Dataset excerpts

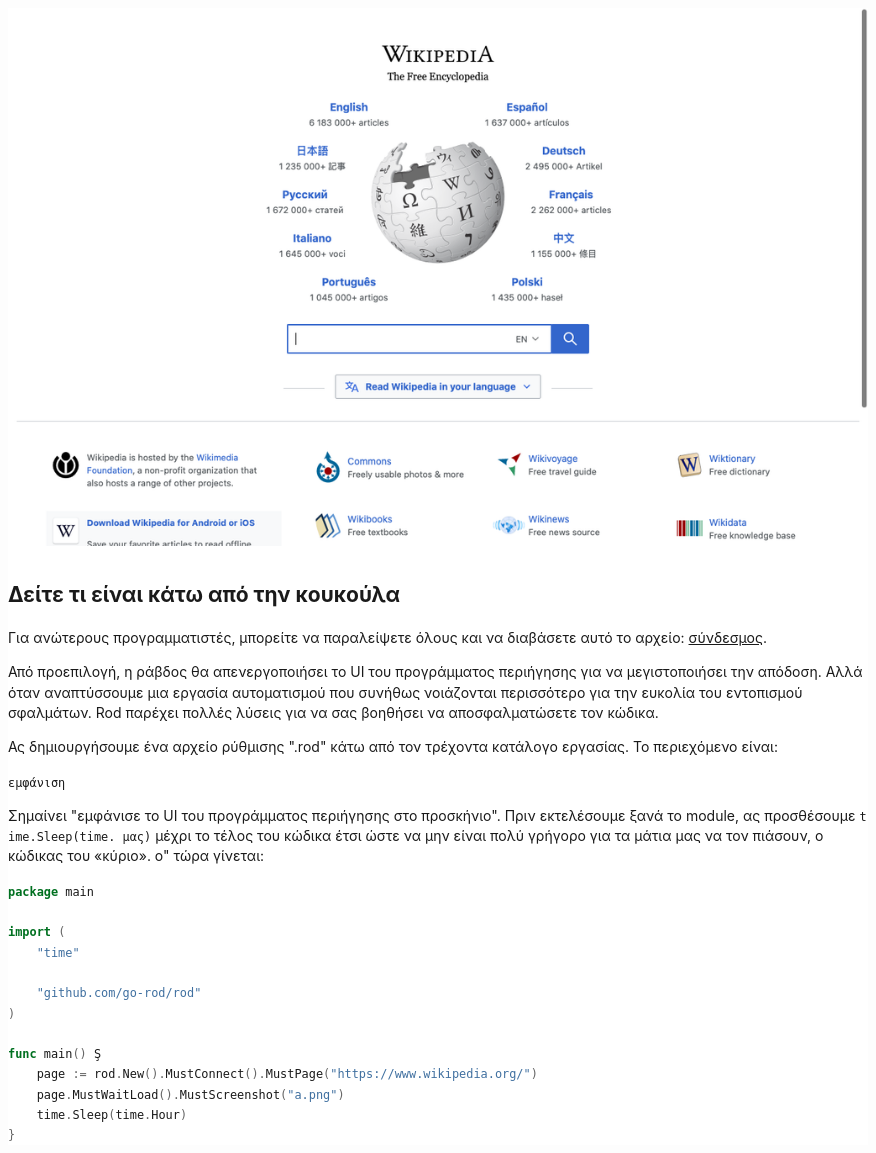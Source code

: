 ![πρώτο πρόγραμμα](first-program.png)

## Δείτε τι είναι κάτω από την κουκούλα

Για ανώτερους προγραμματιστές, μπορείτε να παραλείψετε όλους και να διαβάσετε αυτό το αρχείο: [σύνδεσμος](https://github.com/go-rod/rod/blob/master/examples_test.go).

Από προεπιλογή, η ράβδος θα απενεργοποιήσει το UI του προγράμματος περιήγησης για να μεγιστοποιήσει την απόδοση. Αλλά όταν αναπτύσσουμε μια εργασία αυτοματισμού που συνήθως νοιάζονται περισσότερο για την ευκολία του εντοπισμού σφαλμάτων. Rod παρέχει πολλές λύσεις για να σας βοηθήσει να αποσφαλματώσετε τον κώδικα.

Ας δημιουργήσουμε ένα αρχείο ρύθμισης ".rod" κάτω από τον τρέχοντα κατάλογο εργασίας. Το περιεχόμενο είναι:

```txt
εμφάνιση
```

Σημαίνει "εμφάνισε το UI του προγράμματος περιήγησης στο προσκήνιο". Πριν εκτελέσουμε ξανά το module, ας προσθέσουμε `time.Sleep(time. μας)` μέχρι το τέλος του κώδικα έτσι ώστε να μην είναι πολύ γρήγορο για τα μάτια μας να τον πιάσουν, ο κώδικας του «κύριο». ο" τώρα γίνεται:

```go
package main

import (
    "time"

    "github.com/go-rod/rod"
)

func main() Ş
    page := rod.New().MustConnect().MustPage("https://www.wikipedia.org/")
    page.MustWaitLoad().MustScreenshot("a.png")
    time.Sleep(time.Hour)
}
```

* _What you will do_: Would you please print the entries once more, word for word, minus the pictures?

* _Answer to this exercise_:
Source code

: ![πρώτο πρόγραμμα](first-program.png)

## Δείτε τι είναι κάτω από την κουκούλα

Για ανώτερους προγραμματιστές, μπορείτε να παραλείψετε όλους και να διαβάσετε αυτό το αρχείο: [σύνδεσμος](https://github.com/go-rod/rod/blob/master/examples_test.go).

Από προεπιλογή, η ράβδος θα απενεργοποιήσει το UI του προγράμματος περιήγησης για να μεγιστοποιήσει την απόδοση. Αλλά όταν αναπτύσσουμε μια εργασία αυτοματισμού που συνήθως νοιάζονται περισσότερο για την ευκολία του εντοπισμού σφαλμάτων. Rod παρέχει πολλές λύσεις για να σας βοηθήσει να αποσφαλματώσετε τον κώδικα.

Ας δημιουργήσουμε ένα αρχείο ρύθμισης ".rod" κάτω από τον τρέχοντα κατάλογο εργασίας. Το περιεχόμενο είναι:

```txt
εμφάνιση
```

Σημαίνει "εμφάνισε το UI του προγράμματος περιήγησης στο προσκήνιο". Πριν εκτελέσουμε ξανά το module, ας προσθέσουμε `time.Sleep(time. μας)` μέχρι το τέλος του κώδικα έτσι ώστε να μην είναι πολύ γρήγορο για τα μάτια μας να τον πιάσουν, ο κώδικας του «κύριο». ο" τώρα γίνεται:

```go
package main

import (
    "time"

    "github.com/go-rod/rod"
)

func main() Ş
    page := rod.New().MustConnect().MustPage("https://www.wikipedia.org/")
    page.MustWaitLoad().MustScreenshot("a.png")
    time.Sleep(time.Hour)
}
```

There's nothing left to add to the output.